World shearing record bid falls short

Photo / File
Photo / File

A world shearing record bid by Te Kuiti gun Stacey Te Huia is officially over, although he's carrying on in search of a personal goal of shearing 700 in nine hours for the first time.

In a packed and hot Te Hape woolshed just east of Benneydale today, judges convenor Eddie Archer called time just after 2.45pm, at the end of the fourth run, with a tally of 566 ewes shorn but 156 still needed in the last hour and 45 minutes to break the record of 721 set by southern Hawkes Bay shearer Rodney Sutton six years ago.

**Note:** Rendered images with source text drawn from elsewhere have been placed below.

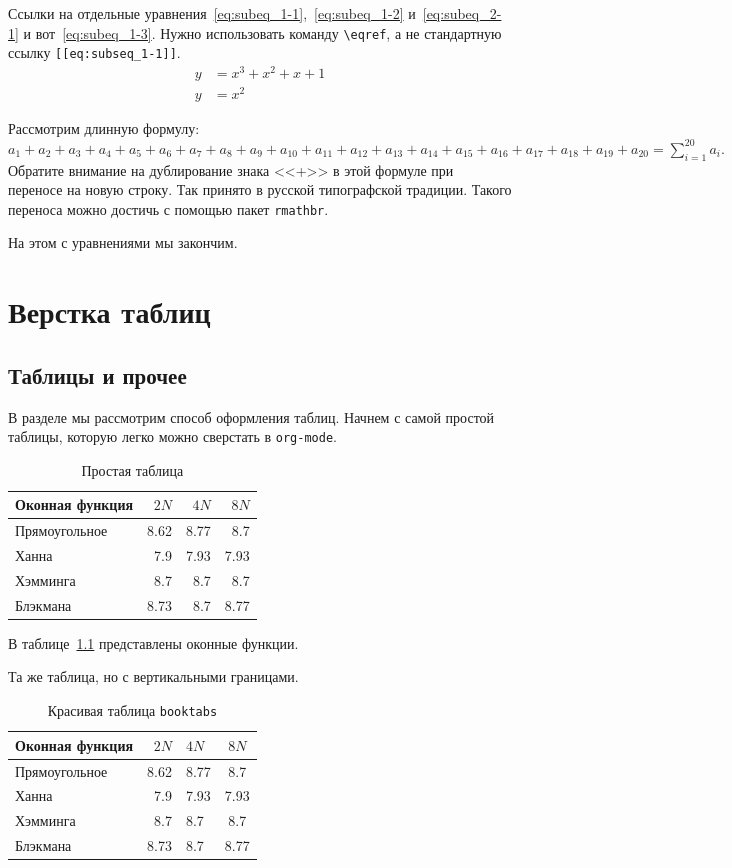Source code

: \documentclass[12pt]{extreport}
\begin{document}
Ссылки на отдельные уравнения~\eqref{eq:subeq_1-1},~\eqref{eq:subeq_1-2} и~\eqref{eq:subeq_2-1} и вот~\eqref{eq:subeq_1-3}.
Нужно использовать команду \texttt{\textbackslash{}eqref}, а не стандартную ссылку \texttt{[[eq:subseq\_1-1]]}.
\begin{subequations}
\label{eq:subeq_2}
\begin{align}
        y & = x^3 + x^2 + x + 1\label{eq:subeq_2-1} \\
        y & = x^2
    \end{align}
\end{subequations}

Рассмотрим длинную формулу:
\(a_1+a_2+a_3+a_4+a_5+a_6+a_7+a_8+a_{9}+a_{10}+a_{11}+a_{12}+a_{13}+a_{14}+a_{15}+a_{16}+a_{17}+a_{18}+a_{19}+a_{20}=\sum_{i=1}^{20}a_{i}.\)
Обратите внимание на дублирование знака {}<<+>>{} в этой формуле при переносе на новую строку.
Так принято в русской типографской традиции.
Такого переноса можно достичь с помощью пакет \texttt{rmathbr}.

На этом с уравнениями мы закончим.
\chapter{Верстка таблиц}
\label{sec:orgc5d3b52}
\section{Таблицы и прочее}
\label{sec:orgbbba37c}
В разделе мы рассмотрим способ оформления таблиц.
Начнем с самой простой таблицы, которую легко можно сверстать в \texttt{org-mode}.
\begin{table}[htbp]
\caption{\label{tab:table1}Простая таблица}
\centering
\begin{tabular}{lrrr}
\hline
Оконная функция & \(2N\) & \(4N\) & \(8N\)\\
\hline
Прямоугольное & 8.62 & 8.77 & 8.7\\
\hline
Ханна & 7.9 & 7.93 & 7.93\\
\hline
Хэмминга & 8.7 & 8.7 & 8.7\\
\hline
Блэкмана & 8.73 & 8.7 & 8.77\\
\hline
\end{tabular}
\end{table}

В таблице~\ref{tab:table1} представлены оконные функции.

Та же таблица, но с вертикальными границами.

\begin{table}[htbp]
\caption{\label{tab:table2}Красивая таблица \texttt{booktabs}}
\centering
\begin{tabular}{|l|r|l|c|}
\toprule
\textbf{Оконная функция} & \textbf{\(2N\)} & \textbf{\(4N\)} & \textbf{\(8N\)}\\
\midrule
Прямоугольное & 8.62 & 8.77 & 8.7\\
Ханна & 7.9 & 7.93 & 7.93\\
Хэмминга & 8.7 & 8.7 & 8.7\\
Блэкмана & 8.73 & 8.7 & 8.77\\
\bottomrule
\end{tabular}
\end{table}
\end{document}
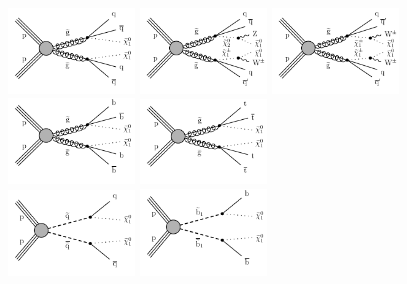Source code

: \begin{figure}[htbp]
  \centering
    \includegraphics[width=0.3\textwidth]{figs/results/T1qqqq.pdf}
    \includegraphics[width=0.3\textwidth]{figs/results/T5qqqqWZ.pdf}
    \includegraphics[width=0.3\textwidth]{figs/results/T5qqqqWW.pdf}\\
    \includegraphics[width=0.3\textwidth]{figs/results/T1bbbb.pdf}
    \includegraphics[width=0.3\textwidth]{figs/results/T1tttt.pdf} \\
    \includegraphics[width=0.3\textwidth]{figs/results/T2qq.pdf}
    \includegraphics[width=0.3\textwidth]{figs/results/T2bb.pdf}

\end{figure}
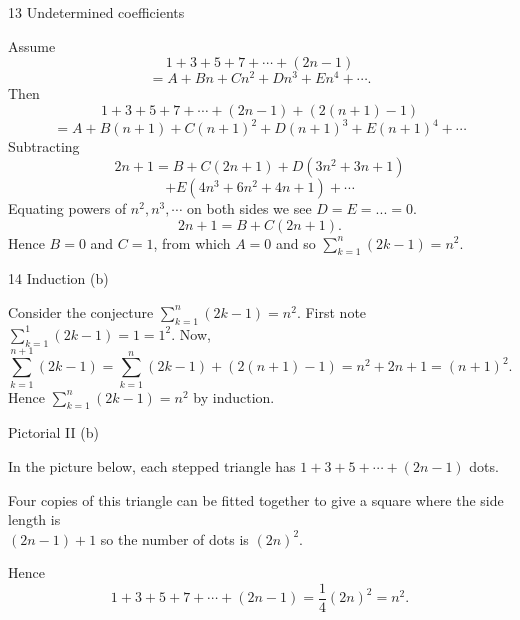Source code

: \documentclass{article}
\begin{document}

13 Undetermined coefficients

Assume
\[1+3+5+7+\cdots + (2n-1) \]
\[= A+Bn+Cn^2+Dn^3+En^4+\cdots .\]
Then
\[  1+3+5+7+\cdots + (2n-1)+(2(n+1)-1) \]
\[ = A+B(n+1)+C(n+1)^2+D(n+1)^3+E(n+1)^4+\cdots\]
Subtracting
\[ 2n+1=B+C(2n+1)+D(3n^2+3n+1)\]
\[ +E(4n^3+6n^2+4n+1) + \cdots\]
Equating powers of \(n^2,n^3,\cdots\) on both sides we see \(D=E=...=0\).
\[ 2n+1=B+C(2n+1).\]
Hence \(B=0\) and \(C=1\), from which \(A=0\) and so \(\sum_{k=1}^n (2k-1) = n^2\).


14 Induction  (b)

Consider the conjecture \(\sum_{k=1}^n (2k-1) = n^2\).
First note \(\sum_{k=1}^1 (2k-1) = 1 = 1^2\).
Now,
\[ \sum_{k=1}^{n+1} (2k-1) = \sum_{k=1}^n (2k-1) + (2(n+1)-1) = n^2 + 2n +1 = (n+1)^2.\]
Hence \(\sum_{k=1}^n (2k-1) = n^2\) by induction.

 Pictorial II (b)

In the picture below, each stepped triangle has
\(1+3+5+\cdots+(2n-1)\) dots.
\begin{center}
\end{center}
Four copies of this triangle can be fitted together to give a square where the side length is \\ \((2n-1)+1\) so the number of dots is \((2n)^2\).

Hence
\[ 1+3+5+7+\cdots+(2n-1) = \frac{1}{4}(2n)^2 = n^2.\]
	
\end{document}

Needing an average of an unprecedented 147 in each of the two afternoon runs, Te Huia dropped further off the pace, and by afternoon smoko when the judges retired he had run-tallies of 149 for the first run of two hours, and 141, 140 and 136 for the next three of one hour 45 minutes each.

It compared with Sutton's tallies of 158, 140, 142 and 140, before shearing a final run of 141 when he set the record at Mangapehi, also in the King Country, on January 31, 2007.

Te Huia, whose best previous nine-hour tally was 674 in a two-stand record a year ago, spoke briefly and emotionally to thank the judges, a team of more than 30 helpers, and the sponsors and the crowd, and after a short break resumed at 3.13pm, shearing through to 5pm without the judges but with the shed still full of supporters.

Only four others have shorn more than 700 ewes in nine-hour record attempts, the first in 1994 by King Country legend David Fagan, who was among those guiding today's record attempt.